Prof Patnaik argued that mechanisation and technical advancement in European agriculture and industry in 19th and 20th centuries was partly responsible for colonialism as the unemployed masses had to moved away in large-scale migrations in search of better conditions. This in a way defused economic crisis and political tensions in Europe.
“... millions of peasants today in the third world have nowhere to migrate to and little possibility of absorption into the secondary sector,” Prof Patnaik said.

Mr Annan noted that developing Africa’s agriculture was not the matter of big farms versus small, but rather of making the two working together through creating linkages.“ Responsible, large scale farming systems can play an important role in directly supporting small farmers through technical advice, transfer of new technologies and support and access to markets,” he said at an International Fund for Agricultural Development’s Governing Council meeting in Rome.

The research conducted by Mr Mbunda already found out further that the start of the implementation of KK has now left small scale producers in farming, livestock, fisheries and beekeeping at the crossroads partly because they do not understand the project or are unaware of their role.

The immediate feeling that they get when they hear about KK is power tillers and tractors that are either very difficult for them to buy or not useful to them given their topography and nature of the soil, according to the findings of the research.“Kilimo Kwanza presents to them a dreadful feeing of losing their land to large-scale investors through land grabbing and a fear of being displaced from agriculture itself, which is their lifeline,” Mr Mbunda said when presenting a draft report at the forum. 

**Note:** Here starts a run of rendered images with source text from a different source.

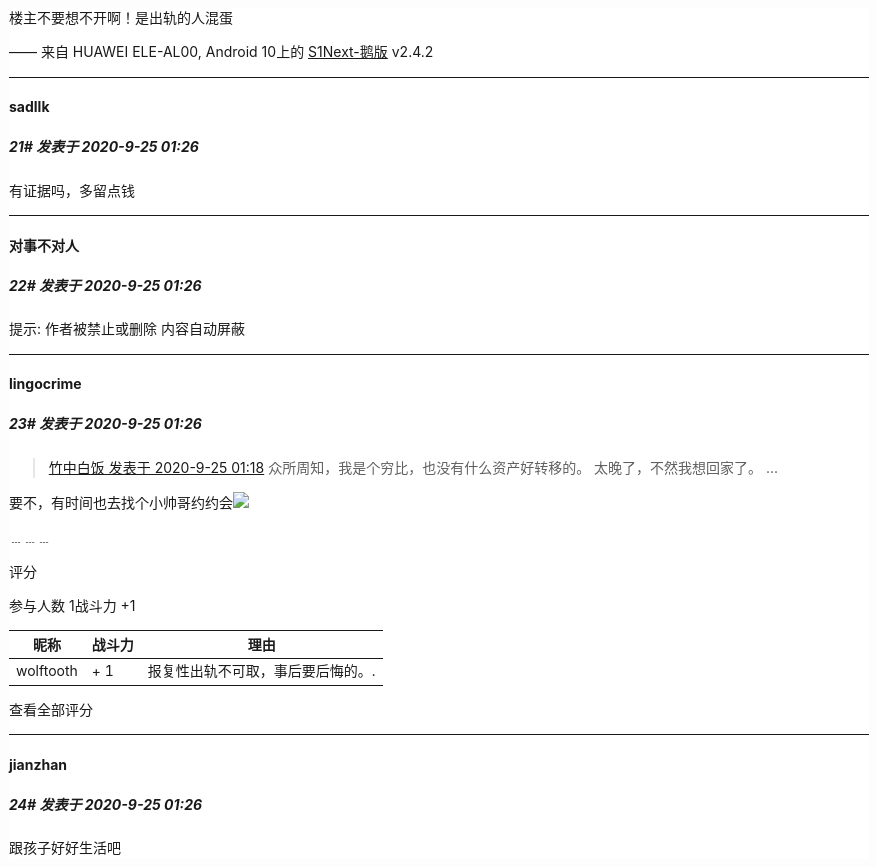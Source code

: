 
楼主不要想不开啊！是出轨的人混蛋

—— 来自 HUAWEI ELE-AL00, Android 10上的 [S1Next-鹅版](https://github.com/ykrank/S1-Next/releases) v2.4.2


-----

####  sadllk  
##### 21#       发表于 2020-9-25 01:26


有证据吗，多留点钱


-----

####  对事不对人  
##### 22#       发表于 2020-9-25 01:26

提示: 作者被禁止或删除 内容自动屏蔽


-----

####  lingocrime  
##### 23#       发表于 2020-9-25 01:26


<blockquote><a href="httphttps://bbs.saraba1st.com/2b/forum.php?mod=redirect&amp;goto=findpost&amp;pid=48844669&amp;ptid=1961746" target="_blank">竹中白饭 发表于 2020-9-25 01:18</a>
众所周知，我是个穷比，也没有什么资产好转移的。
太晚了，不然我想回家了。 ...</blockquote>
要不，有时间也去找个小帅哥约约会<img src="https://static.saraba1st.com/image/smiley/animal2017/002.png" referrerpolicy="no-referrer">


﹍﹍﹍

评分


 参与人数 1战斗力 +1

|昵称|战斗力|理由|
|----|---|---|
| wolftooth| + 1|报复性出轨不可取，事后要后悔的。.|


查看全部评分


-----

####  jianzhan  
##### 24#       发表于 2020-9-25 01:26


跟孩子好好生活吧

The notion that Tanzania has ample idle land, as implied in the KK documents, also serves to justify the fears of the peasants.“The notion that Tanzania has idle land is misleading taking into consideration the high population density and the high birth rate of this country. And, in fact, most of the arable land is already occupied by peasants, livestock keepers and beekeepers,” said Mwanahamisi Singano, a Programme officer at ActionAid Tanzania.